**Required action**. Check every line of the entries for the string "where" and return the ones that contain it.

____________________

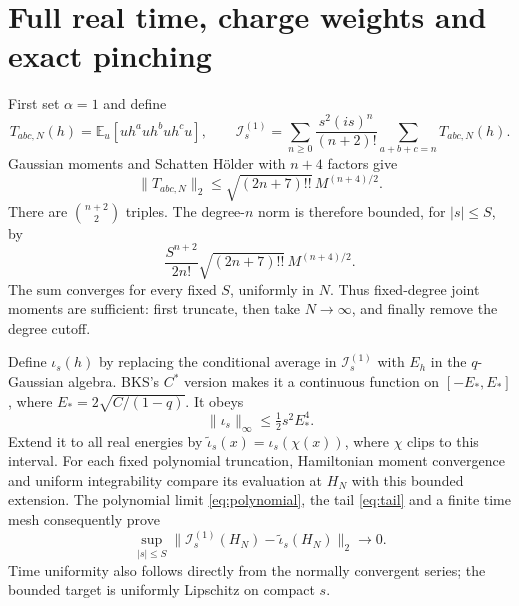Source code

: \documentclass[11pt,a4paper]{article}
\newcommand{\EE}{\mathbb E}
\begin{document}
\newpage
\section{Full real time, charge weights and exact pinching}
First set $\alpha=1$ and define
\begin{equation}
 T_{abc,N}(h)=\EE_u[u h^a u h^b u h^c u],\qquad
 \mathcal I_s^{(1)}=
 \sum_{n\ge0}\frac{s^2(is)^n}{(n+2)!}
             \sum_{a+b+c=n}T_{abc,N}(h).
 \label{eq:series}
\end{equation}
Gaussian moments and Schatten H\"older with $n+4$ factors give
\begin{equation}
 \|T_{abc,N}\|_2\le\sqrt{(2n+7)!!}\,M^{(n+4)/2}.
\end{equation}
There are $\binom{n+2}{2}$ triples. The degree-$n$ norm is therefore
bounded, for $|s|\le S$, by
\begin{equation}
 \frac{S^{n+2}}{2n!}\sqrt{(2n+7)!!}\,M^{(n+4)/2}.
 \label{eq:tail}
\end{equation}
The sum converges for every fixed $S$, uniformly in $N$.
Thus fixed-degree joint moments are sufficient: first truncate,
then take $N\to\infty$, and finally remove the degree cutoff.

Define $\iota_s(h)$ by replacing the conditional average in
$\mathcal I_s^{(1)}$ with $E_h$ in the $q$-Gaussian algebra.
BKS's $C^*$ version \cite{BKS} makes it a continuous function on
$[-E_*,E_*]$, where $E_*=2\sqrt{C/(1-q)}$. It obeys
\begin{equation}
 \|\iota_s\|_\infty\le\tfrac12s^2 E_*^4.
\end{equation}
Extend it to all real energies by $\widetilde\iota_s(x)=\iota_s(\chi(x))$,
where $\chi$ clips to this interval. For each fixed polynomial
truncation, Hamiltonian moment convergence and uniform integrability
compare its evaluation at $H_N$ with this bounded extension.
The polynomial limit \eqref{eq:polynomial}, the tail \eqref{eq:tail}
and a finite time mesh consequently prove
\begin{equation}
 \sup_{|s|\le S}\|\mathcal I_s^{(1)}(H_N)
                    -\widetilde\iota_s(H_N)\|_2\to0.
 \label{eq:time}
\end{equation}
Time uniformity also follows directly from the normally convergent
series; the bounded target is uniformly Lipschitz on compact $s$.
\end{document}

____________________

**Worked solution**.
$[-E_*,E_*]$, where $E_*=2\sqrt{C/(1-q)}$. It obeys
where $\chi$ clips to this interval. For each fixed polynomial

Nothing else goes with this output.